▶ _To do_: Please return the data that follows precisely as written, but without the images.

Data items
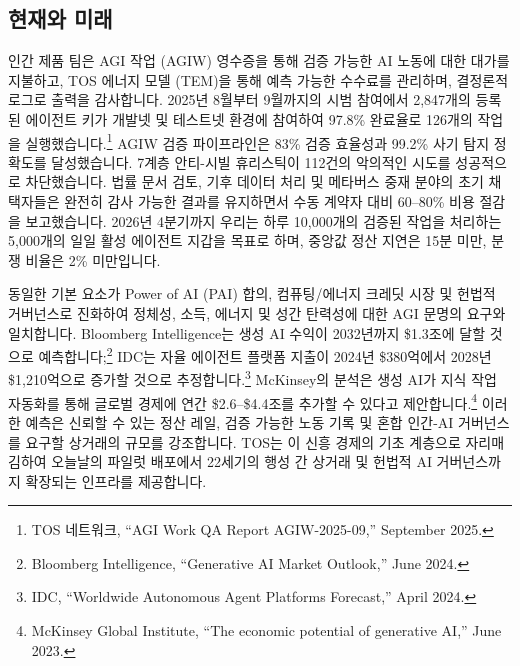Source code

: \documentclass[11pt]{article}
\begin{document}
\subsection{현재와 미래}
\begin{description}[leftmargin=2.1cm, style=nextline]
  \item[12--24개월] 인간 제품 팀은 AGI 작업 (AGIW) 영수증을 통해 검증 가능한 AI 노동에 대한 대가를 지불하고, TOS 에너지 모델 (TEM)을 통해 예측 가능한 수수료를 관리하며, 결정론적 로그로 출력을 감사합니다. 2025년 8월부터 9월까지의 시범 참여에서 2,847개의 등록된 에이전트 키가 개발넷 및 테스트넷 환경에 참여하여 97.8\% 완료율로 126개의 작업을 실행했습니다.\footnote{TOS 네트워크, ``AGI Work QA Report AGIW-2025-09,'' September 2025.} AGIW 검증 파이프라인은 83\% 검증 효율성과 99.2\% 사기 탐지 정확도를 달성했습니다. 7계층 안티-시빌 휴리스틱이 112건의 악의적인 시도를 성공적으로 차단했습니다. 법률 문서 검토, 기후 데이터 처리 및 메타버스 중재 분야의 초기 채택자들은 완전히 감사 가능한 결과를 유지하면서 수동 계약자 대비 60--80\% 비용 절감을 보고했습니다. 2026년 4분기까지 우리는 하루 10,000개의 검증된 작업을 처리하는 5,000개의 일일 활성 에이전트 지갑을 목표로 하며, 중앙값 정산 지연은 15분 미만, 분쟁 비율은 2\% 미만입니다.

  \item[100년 호] 동일한 기본 요소가 Power of AI (PAI) 합의, 컴퓨팅/에너지 크레딧 시장 및 헌법적 거버넌스로 진화하여 정체성, 소득, 에너지 및 성간 탄력성에 대한 AGI 문명의 요구와 일치합니다. Bloomberg Intelligence는 생성 AI 수익이 2032년까지 \$1.3조에 달할 것으로 예측합니다;\footnote{Bloomberg Intelligence, ``Generative AI Market Outlook,'' June 2024.} IDC는 자율 에이전트 플랫폼 지출이 2024년 \$380억에서 2028년 \$1,210억으로 증가할 것으로 추정합니다.\footnote{IDC, ``Worldwide Autonomous Agent Platforms Forecast,'' April 2024.} McKinsey의 분석은 생성 AI가 지식 작업 자동화를 통해 글로벌 경제에 연간 \$2.6--\$4.4조를 추가할 수 있다고 제안합니다.\footnote{McKinsey Global Institute, ``The economic potential of generative AI,'' June 2023.} 이러한 예측은 신뢰할 수 있는 정산 레일, 검증 가능한 노동 기록 및 혼합 인간-AI 거버넌스를 요구할 상거래의 규모를 강조합니다. TOS는 이 신흥 경제의 기초 계층으로 자리매김하여 오늘날의 파일럿 배포에서 22세기의 행성 간 상거래 및 헌법적 AI 거버넌스까지 확장되는 인프라를 제공합니다.
\end{description}
\end{document}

▶ _Answer section_:
Source code

: \documentclass[11pt]{article}
\begin{document}
\subsection{현재와 미래}
\begin{description}[leftmargin=2.1cm, style=nextline]
  \item[12--24개월] 인간 제품 팀은 AGI 작업 (AGIW) 영수증을 통해 검증 가능한 AI 노동에 대한 대가를 지불하고, TOS 에너지 모델 (TEM)을 통해 예측 가능한 수수료를 관리하며, 결정론적 로그로 출력을 감사합니다. 2025년 8월부터 9월까지의 시범 참여에서 2,847개의 등록된 에이전트 키가 개발넷 및 테스트넷 환경에 참여하여 97.8\% 완료율로 126개의 작업을 실행했습니다.\footnote{TOS 네트워크, ``AGI Work QA Report AGIW-2025-09,'' September 2025.} AGIW 검증 파이프라인은 83\% 검증 효율성과 99.2\% 사기 탐지 정확도를 달성했습니다. 7계층 안티-시빌 휴리스틱이 112건의 악의적인 시도를 성공적으로 차단했습니다. 법률 문서 검토, 기후 데이터 처리 및 메타버스 중재 분야의 초기 채택자들은 완전히 감사 가능한 결과를 유지하면서 수동 계약자 대비 60--80\% 비용 절감을 보고했습니다. 2026년 4분기까지 우리는 하루 10,000개의 검증된 작업을 처리하는 5,000개의 일일 활성 에이전트 지갑을 목표로 하며, 중앙값 정산 지연은 15분 미만, 분쟁 비율은 2\% 미만입니다.

  \item[100년 호] 동일한 기본 요소가 Power of AI (PAI) 합의, 컴퓨팅/에너지 크레딧 시장 및 헌법적 거버넌스로 진화하여 정체성, 소득, 에너지 및 성간 탄력성에 대한 AGI 문명의 요구와 일치합니다. Bloomberg Intelligence는 생성 AI 수익이 2032년까지 \$1.3조에 달할 것으로 예측합니다;\footnote{Bloomberg Intelligence, ``Generative AI Market Outlook,'' June 2024.} IDC는 자율 에이전트 플랫폼 지출이 2024년 \$380억에서 2028년 \$1,210억으로 증가할 것으로 추정합니다.\footnote{IDC, ``Worldwide Autonomous Agent Platforms Forecast,'' April 2024.} McKinsey의 분석은 생성 AI가 지식 작업 자동화를 통해 글로벌 경제에 연간 \$2.6--\$4.4조를 추가할 수 있다고 제안합니다.\footnote{McKinsey Global Institute, ``The economic potential of generative AI,'' June 2023.} 이러한 예측은 신뢰할 수 있는 정산 레일, 검증 가능한 노동 기록 및 혼합 인간-AI 거버넌스를 요구할 상거래의 규모를 강조합니다. TOS는 이 신흥 경제의 기초 계층으로 자리매김하여 오늘날의 파일럿 배포에서 22세기의 행성 간 상거래 및 헌법적 AI 거버넌스까지 확장되는 인프라를 제공합니다.
\end{description}
\end{document}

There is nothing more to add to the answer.